The Dakota Question: Why Two States, and Does It Still Make Sense?

CDK
Submitted by ecoadmin on

A Brief History of Division

North Dakota and South Dakota weren't always separate. From 1861 to 1889, they were simply "Dakota Territory"—a vast expanse of prairie, badlands, and Black Hills that stretched from Minnesota to Montana.

The split, when it came, was largely political. In 1889, the Republican-controlled Congress faced a dilemma: Dakota Territory was ready for statehood, but admitting it as a single state would add only two senators (likely Republican). Splitting it would add four. The math was compelling.

President Benjamin Harrison, according to legend, shuffled the two statehood proclamations so that no one would know which Dakota was admitted first. Both became states on November 2, 1889. The alphabetical convention places North Dakota as the 39th state and South Dakota as the 40th, but officially, they're twins.

The Case for Reunification

137 years later, the question is worth asking: Does the division still make sense?

Combined Statistics:

  • Population: ~1.66 million (ND: ~780,000 + SD: ~880,000)
  • Land Area: 147,000 square miles (larger than Germany)
  • Combined GDP: ~$85 billion
  • State Capitals: Bismarck (ND) and Pierre (SD)—both small, both overlooked

Arguments for Reunification:

  1. Administrative Efficiency: Two state governments, two legislatures, two court systems, two everything—for a combined population smaller than Calgary.
  2. Shared Identity: "Dakota" is a meaningful identity. The Lakota, Dakota, and Nakota peoples don't recognize the state line. Neither does the weather, the landscape, or the culture.
  3. Economic Scale: A unified Dakota would have more negotiating power, more administrative capacity, and less duplication.
  4. Historical Correction: The split was a political convenience, not a reflection of genuine differences between the populations.

Arguments Against:

  1. Identity Has Developed: 137 years of separate statehood has created some genuine differences—different tax structures, different political cultures, different self-images.
  2. Representation: Two states mean four senators. Reunification would halve their voice in Congress.
  3. Capital Question: Neither Bismarck nor Pierre would want to become "just another city."

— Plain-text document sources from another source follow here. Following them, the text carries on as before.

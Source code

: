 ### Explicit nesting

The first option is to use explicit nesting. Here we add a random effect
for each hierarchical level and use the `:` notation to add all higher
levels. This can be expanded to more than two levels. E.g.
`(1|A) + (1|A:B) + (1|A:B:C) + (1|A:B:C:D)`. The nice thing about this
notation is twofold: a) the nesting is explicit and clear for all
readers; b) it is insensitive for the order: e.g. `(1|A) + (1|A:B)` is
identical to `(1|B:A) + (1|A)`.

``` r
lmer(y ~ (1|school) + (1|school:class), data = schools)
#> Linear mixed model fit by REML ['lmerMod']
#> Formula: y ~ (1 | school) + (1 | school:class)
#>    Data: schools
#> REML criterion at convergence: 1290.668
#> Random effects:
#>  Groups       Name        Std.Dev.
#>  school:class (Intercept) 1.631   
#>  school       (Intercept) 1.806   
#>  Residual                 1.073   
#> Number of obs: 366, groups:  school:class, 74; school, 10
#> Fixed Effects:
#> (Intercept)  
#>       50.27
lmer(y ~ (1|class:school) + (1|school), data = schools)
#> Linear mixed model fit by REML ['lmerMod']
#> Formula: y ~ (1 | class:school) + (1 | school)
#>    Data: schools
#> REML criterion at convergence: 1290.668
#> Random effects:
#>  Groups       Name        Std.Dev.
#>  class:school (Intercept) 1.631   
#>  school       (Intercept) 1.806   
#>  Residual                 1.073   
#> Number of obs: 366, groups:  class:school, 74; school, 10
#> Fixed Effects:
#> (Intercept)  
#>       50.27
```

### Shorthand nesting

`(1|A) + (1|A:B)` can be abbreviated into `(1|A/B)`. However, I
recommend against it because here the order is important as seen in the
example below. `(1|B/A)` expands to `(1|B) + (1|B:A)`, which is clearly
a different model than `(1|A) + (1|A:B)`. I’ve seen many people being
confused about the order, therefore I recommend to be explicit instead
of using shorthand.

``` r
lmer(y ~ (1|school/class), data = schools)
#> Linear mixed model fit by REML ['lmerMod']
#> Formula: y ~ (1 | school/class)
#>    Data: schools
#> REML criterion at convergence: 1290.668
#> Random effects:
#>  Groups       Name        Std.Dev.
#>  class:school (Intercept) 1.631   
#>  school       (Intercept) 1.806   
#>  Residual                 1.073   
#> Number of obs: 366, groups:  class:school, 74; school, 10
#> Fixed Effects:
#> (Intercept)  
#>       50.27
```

What Would Reunification Look Like Under Saskatchewan?

If both Dakotas were to join Saskatchewan, the reunification question becomes moot—they'd be unified by default under provincial jurisdiction. But the internal dynamics would remain:

  • Would they become a single administrative region, or maintain separate identities within the province?
  • How would the Black Hills (SD) and the Bakken oil fields (ND) be managed?
  • Would "Dakota" become a regional designation within Saskatchewan, similar to how "Palliser" or "Cypress Hills" function now?

Questions for Discussion

  1. If you were designing the prairie from scratch, would you create two Dakotas?
  2. Does the 1889 political calculation still serve anyone's interests?
  3. What could a reunified Dakota accomplish that two separate states cannot?
  4. How do residents of each Dakota feel about their "twin"?

This forum explores the historical, cultural, and practical dimensions of the Dakota relationship—whether they remain twins, reunify, or find a new identity within a larger prairie family.